_EXERCISE REQUIREMENTS_
Check each line of the data for the string "induction". Report how many have it, and give nothing else.
(DATASET CONTENT)
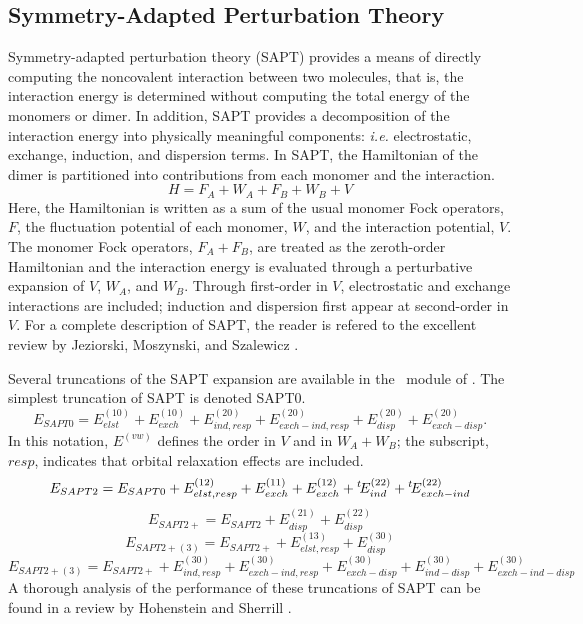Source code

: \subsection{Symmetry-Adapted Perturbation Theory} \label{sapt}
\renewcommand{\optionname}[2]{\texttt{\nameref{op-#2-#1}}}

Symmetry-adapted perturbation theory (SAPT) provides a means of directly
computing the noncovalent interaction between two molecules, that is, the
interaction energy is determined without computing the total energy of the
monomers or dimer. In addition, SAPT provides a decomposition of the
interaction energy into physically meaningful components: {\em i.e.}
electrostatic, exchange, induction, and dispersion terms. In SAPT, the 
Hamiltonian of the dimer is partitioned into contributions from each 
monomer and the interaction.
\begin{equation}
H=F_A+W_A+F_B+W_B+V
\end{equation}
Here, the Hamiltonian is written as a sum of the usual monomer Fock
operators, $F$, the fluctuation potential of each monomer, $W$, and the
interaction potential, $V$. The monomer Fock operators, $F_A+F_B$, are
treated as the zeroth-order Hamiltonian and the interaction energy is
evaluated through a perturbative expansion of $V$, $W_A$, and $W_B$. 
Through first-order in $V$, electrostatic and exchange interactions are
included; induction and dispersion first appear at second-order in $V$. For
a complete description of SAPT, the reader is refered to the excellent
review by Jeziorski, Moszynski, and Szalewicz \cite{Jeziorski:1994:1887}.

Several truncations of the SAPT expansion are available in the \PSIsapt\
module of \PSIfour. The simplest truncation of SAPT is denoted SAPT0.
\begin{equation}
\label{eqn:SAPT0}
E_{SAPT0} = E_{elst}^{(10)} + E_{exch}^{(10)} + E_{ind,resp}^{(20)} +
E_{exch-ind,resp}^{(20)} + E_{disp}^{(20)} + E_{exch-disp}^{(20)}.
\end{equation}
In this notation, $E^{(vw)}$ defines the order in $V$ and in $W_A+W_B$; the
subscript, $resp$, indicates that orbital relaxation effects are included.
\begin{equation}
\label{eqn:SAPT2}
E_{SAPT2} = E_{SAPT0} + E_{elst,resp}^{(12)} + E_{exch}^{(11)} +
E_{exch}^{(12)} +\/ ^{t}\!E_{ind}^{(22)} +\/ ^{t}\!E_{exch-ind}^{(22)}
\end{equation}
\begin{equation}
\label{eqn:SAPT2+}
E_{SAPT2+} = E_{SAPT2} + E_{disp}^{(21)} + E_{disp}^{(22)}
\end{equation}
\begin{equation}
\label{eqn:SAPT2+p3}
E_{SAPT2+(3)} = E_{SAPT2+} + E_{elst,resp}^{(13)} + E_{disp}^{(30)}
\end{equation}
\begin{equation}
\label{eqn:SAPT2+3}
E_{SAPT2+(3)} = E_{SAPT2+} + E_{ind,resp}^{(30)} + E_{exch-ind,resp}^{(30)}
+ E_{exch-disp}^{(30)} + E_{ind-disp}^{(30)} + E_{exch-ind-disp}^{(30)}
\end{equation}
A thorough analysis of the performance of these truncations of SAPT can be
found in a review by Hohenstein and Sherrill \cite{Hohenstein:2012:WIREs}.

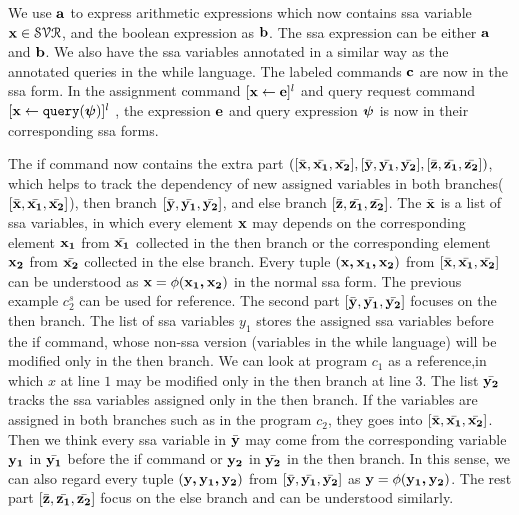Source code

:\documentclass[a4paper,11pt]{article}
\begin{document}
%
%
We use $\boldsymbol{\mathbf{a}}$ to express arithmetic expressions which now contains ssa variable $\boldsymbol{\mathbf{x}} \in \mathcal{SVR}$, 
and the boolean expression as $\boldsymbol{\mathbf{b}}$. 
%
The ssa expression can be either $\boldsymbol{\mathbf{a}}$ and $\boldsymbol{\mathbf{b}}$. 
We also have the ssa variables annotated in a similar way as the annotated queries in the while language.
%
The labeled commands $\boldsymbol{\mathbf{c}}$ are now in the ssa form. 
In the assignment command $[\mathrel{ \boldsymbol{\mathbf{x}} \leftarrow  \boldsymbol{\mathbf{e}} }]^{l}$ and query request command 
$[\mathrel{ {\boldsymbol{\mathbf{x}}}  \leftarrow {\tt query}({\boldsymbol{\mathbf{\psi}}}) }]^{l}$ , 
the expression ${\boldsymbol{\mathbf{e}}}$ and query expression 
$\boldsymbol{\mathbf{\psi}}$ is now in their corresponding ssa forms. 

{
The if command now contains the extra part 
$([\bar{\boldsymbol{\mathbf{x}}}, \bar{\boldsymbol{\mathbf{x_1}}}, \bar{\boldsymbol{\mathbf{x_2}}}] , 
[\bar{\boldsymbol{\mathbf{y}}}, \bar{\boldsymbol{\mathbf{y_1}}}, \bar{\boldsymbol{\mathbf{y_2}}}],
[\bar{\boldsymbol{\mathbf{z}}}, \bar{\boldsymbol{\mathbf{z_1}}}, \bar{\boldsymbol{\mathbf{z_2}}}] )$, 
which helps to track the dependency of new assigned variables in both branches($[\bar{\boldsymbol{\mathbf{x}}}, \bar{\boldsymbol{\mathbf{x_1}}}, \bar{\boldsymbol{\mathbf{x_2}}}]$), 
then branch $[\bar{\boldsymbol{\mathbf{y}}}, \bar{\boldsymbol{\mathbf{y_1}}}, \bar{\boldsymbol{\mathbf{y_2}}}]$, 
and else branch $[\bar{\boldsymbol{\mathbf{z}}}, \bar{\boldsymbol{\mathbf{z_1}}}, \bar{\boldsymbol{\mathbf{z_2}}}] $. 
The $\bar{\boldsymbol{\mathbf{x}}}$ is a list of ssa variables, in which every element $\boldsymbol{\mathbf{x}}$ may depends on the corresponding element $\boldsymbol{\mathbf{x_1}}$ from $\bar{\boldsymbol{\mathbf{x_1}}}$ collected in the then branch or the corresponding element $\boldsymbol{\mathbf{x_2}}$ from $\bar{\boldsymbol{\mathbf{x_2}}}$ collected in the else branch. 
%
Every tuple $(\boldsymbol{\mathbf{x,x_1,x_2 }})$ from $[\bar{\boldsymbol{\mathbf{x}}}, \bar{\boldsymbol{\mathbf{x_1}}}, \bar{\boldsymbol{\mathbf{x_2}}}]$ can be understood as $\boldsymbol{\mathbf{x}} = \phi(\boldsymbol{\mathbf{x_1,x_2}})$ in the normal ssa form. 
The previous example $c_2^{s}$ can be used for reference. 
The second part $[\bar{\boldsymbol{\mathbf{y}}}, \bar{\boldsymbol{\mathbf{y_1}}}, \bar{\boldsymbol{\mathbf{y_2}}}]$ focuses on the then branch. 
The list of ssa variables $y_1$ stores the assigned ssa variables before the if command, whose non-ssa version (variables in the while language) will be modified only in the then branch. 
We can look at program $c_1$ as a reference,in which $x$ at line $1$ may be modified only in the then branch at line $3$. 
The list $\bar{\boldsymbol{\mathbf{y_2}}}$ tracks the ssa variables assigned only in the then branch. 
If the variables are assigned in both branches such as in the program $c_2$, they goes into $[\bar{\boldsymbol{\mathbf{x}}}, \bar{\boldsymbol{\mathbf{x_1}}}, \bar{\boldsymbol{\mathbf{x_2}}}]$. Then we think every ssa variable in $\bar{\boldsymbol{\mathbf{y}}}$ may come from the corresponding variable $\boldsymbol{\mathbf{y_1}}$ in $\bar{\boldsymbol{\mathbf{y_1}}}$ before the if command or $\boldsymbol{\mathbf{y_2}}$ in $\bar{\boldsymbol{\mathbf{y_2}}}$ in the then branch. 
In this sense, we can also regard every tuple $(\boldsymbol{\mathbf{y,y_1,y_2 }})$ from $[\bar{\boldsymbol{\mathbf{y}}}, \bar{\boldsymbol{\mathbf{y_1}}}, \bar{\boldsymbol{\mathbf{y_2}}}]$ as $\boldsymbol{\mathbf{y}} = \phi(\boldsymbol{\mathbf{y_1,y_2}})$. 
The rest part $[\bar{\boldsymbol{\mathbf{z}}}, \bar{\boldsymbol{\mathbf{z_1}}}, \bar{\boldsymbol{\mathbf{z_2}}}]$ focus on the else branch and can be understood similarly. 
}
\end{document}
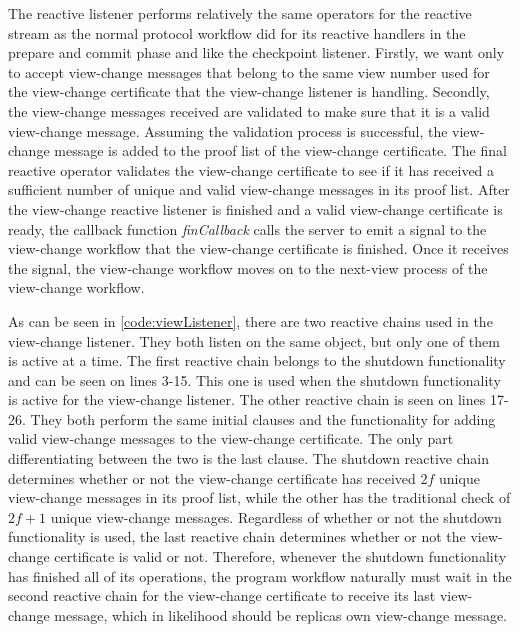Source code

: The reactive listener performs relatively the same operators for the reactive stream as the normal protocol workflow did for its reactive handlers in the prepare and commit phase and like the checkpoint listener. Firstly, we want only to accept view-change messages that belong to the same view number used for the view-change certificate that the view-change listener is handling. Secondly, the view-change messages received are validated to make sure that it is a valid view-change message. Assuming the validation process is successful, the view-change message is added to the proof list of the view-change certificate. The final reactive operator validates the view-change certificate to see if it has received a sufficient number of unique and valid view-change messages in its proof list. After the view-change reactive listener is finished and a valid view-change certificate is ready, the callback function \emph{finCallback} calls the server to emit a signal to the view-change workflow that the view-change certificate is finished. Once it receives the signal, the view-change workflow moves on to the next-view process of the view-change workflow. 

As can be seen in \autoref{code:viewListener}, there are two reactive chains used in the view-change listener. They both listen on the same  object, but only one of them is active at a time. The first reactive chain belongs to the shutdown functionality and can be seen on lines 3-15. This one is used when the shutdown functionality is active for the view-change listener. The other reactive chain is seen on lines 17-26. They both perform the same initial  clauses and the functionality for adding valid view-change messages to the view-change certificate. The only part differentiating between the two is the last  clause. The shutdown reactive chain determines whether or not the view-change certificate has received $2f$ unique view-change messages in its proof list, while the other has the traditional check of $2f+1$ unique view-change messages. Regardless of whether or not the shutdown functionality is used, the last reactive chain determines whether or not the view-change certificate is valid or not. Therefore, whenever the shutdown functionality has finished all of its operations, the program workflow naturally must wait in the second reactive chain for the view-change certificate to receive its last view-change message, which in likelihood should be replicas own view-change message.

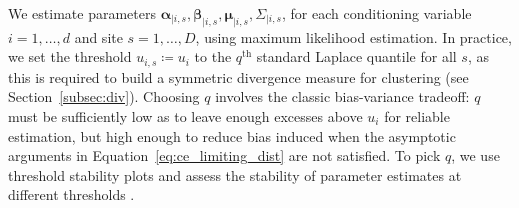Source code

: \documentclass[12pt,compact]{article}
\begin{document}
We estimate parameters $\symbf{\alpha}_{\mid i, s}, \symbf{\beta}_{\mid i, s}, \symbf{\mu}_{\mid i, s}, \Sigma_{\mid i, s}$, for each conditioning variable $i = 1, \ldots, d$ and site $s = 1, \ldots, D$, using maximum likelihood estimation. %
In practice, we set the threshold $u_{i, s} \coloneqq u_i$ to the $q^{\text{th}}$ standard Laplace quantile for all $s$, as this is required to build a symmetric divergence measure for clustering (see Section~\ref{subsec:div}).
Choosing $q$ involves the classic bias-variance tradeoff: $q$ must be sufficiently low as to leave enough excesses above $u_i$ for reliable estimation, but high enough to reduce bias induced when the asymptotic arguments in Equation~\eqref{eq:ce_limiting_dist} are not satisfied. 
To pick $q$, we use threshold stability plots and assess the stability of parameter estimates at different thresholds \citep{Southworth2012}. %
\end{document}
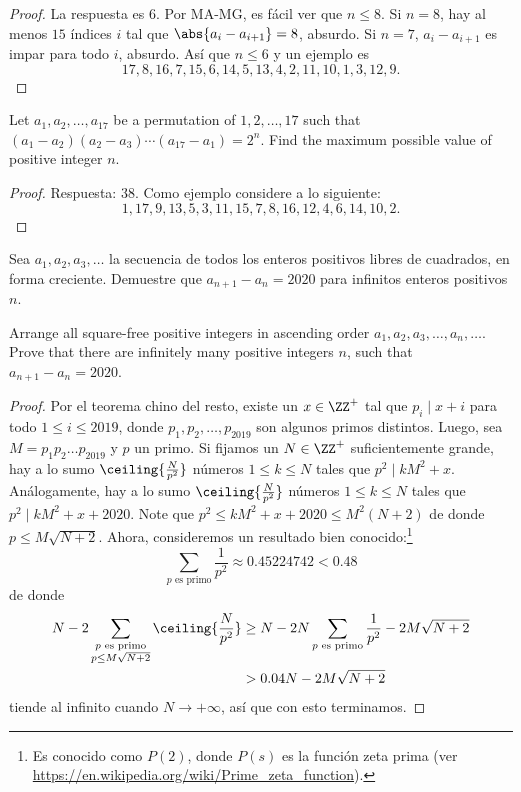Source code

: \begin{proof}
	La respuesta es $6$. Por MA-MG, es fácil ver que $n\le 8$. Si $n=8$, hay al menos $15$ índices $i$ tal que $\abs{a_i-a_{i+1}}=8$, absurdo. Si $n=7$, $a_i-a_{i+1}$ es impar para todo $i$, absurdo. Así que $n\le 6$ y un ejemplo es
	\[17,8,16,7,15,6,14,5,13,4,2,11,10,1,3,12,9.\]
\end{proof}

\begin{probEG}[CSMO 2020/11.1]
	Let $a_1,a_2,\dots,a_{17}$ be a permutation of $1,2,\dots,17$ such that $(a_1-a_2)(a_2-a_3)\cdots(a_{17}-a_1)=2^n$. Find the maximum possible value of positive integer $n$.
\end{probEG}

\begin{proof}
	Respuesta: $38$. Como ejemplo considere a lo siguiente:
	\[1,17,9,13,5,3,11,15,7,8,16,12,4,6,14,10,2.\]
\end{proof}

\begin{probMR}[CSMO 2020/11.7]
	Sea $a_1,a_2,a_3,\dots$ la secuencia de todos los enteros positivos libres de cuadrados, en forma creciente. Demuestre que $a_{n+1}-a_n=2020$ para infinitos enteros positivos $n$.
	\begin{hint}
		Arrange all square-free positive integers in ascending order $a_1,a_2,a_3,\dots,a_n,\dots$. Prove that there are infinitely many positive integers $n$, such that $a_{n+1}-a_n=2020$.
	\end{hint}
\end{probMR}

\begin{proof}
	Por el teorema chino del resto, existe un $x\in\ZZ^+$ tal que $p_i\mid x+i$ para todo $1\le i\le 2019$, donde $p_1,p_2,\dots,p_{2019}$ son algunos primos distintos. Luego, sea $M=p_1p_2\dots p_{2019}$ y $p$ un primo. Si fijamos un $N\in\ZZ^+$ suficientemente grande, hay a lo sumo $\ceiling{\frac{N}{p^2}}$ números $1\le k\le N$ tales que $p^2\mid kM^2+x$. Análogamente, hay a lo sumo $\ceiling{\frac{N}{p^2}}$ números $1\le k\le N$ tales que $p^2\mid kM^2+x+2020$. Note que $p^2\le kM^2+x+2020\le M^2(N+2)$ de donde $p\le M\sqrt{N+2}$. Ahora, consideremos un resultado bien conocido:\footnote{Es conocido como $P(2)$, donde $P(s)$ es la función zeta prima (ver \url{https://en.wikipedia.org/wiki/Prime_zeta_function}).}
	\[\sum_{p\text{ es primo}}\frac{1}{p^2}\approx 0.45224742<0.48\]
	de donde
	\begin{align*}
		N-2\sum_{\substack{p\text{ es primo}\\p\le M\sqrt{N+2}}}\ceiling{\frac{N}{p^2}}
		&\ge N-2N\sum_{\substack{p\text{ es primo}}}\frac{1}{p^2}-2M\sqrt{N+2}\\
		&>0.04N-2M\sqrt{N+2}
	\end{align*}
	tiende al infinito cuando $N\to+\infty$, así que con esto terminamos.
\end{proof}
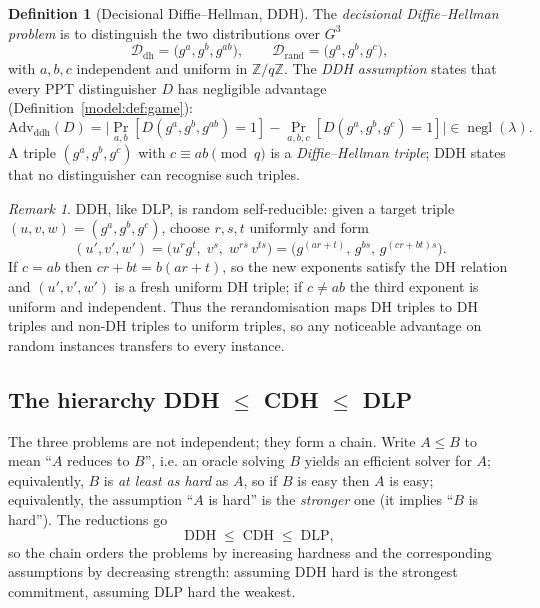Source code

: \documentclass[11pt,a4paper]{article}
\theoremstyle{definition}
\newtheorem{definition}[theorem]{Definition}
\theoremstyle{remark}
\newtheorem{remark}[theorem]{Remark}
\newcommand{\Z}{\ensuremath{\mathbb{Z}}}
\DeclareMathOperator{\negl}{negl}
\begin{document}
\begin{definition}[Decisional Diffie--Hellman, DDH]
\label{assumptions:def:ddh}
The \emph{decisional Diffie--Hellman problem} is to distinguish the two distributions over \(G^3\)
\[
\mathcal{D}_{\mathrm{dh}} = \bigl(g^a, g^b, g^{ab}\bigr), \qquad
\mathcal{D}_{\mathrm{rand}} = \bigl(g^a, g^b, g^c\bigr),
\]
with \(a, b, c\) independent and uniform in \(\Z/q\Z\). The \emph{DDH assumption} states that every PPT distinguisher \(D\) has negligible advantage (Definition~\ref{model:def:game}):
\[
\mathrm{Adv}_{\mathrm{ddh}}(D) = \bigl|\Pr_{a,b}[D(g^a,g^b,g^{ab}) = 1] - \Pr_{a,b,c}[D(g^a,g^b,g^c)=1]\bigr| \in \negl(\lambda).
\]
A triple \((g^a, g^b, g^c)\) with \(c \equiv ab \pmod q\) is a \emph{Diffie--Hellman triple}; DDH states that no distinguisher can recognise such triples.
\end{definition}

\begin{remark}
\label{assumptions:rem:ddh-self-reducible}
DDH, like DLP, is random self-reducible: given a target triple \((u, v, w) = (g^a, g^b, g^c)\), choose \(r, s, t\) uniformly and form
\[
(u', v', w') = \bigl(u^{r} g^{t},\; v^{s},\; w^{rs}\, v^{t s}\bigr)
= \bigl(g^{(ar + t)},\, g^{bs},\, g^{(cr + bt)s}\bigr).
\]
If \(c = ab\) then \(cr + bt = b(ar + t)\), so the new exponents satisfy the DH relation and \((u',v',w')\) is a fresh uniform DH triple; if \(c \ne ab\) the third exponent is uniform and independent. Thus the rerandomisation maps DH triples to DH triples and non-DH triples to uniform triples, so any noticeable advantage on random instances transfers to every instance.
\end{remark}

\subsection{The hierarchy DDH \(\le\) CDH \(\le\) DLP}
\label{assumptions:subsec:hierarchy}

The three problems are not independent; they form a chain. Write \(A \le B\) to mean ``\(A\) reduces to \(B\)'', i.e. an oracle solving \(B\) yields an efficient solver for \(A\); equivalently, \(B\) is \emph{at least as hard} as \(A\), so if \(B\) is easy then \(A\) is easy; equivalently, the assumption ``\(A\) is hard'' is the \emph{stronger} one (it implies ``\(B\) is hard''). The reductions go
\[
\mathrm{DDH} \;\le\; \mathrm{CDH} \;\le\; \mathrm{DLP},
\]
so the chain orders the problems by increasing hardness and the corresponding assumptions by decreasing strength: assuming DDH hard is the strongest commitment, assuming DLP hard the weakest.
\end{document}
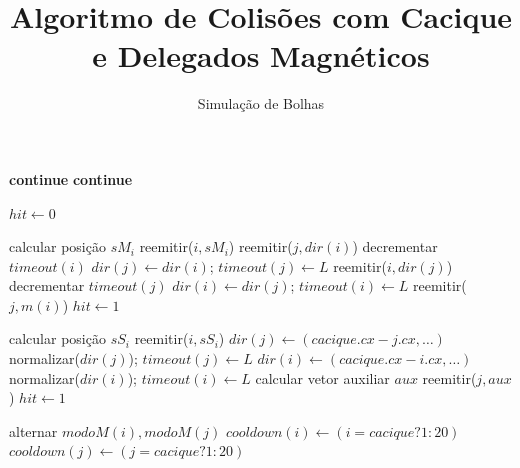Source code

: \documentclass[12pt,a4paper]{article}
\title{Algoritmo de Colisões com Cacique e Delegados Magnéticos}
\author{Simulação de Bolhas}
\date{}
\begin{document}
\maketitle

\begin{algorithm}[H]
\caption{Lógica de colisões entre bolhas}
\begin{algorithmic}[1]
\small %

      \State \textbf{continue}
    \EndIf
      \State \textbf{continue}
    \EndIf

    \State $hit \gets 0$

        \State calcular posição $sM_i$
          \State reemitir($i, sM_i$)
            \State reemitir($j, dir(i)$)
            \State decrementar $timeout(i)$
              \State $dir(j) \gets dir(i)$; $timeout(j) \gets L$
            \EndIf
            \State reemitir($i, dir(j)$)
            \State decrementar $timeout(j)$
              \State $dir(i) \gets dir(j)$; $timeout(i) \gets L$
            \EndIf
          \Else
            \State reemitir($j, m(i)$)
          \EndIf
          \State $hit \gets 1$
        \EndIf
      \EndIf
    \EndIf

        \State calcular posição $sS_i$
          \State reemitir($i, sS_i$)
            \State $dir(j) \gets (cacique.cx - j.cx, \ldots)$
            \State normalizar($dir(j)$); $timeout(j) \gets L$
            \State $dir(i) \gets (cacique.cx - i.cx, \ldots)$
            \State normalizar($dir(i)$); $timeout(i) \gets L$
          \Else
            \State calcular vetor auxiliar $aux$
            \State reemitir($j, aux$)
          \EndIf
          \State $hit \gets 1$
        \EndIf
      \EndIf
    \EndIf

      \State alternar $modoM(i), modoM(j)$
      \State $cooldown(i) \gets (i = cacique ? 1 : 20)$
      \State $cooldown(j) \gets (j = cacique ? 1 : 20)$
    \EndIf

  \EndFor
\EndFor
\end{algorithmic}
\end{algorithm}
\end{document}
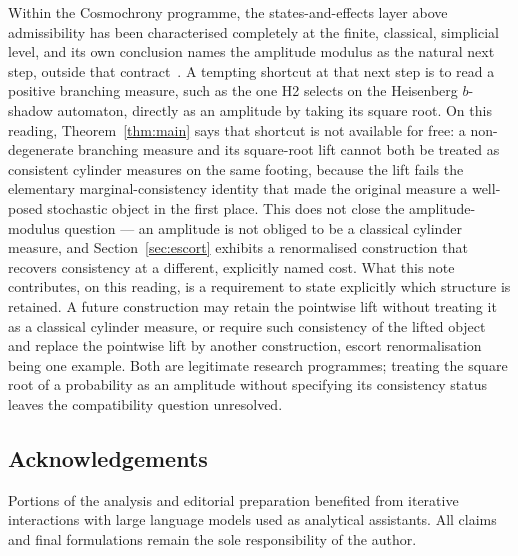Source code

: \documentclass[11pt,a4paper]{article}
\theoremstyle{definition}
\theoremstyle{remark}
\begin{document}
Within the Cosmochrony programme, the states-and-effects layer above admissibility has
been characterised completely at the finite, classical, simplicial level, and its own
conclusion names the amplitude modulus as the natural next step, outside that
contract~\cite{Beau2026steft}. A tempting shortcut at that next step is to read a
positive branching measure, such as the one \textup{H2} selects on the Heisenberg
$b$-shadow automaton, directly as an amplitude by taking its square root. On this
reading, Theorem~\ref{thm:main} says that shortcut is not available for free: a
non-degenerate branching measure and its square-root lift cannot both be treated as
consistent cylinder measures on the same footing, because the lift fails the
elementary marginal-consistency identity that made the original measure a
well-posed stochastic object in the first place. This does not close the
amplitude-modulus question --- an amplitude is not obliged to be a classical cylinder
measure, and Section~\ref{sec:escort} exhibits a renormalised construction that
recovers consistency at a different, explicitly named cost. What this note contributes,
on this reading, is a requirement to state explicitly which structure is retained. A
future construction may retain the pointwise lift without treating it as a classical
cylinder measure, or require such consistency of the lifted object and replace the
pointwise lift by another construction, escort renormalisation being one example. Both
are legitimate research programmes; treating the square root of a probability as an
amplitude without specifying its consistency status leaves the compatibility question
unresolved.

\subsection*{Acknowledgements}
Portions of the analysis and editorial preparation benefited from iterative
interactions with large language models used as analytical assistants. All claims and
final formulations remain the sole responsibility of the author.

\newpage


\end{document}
(End DATASET CONTENT)
_SOLUTION TO THE EXERCISE_
2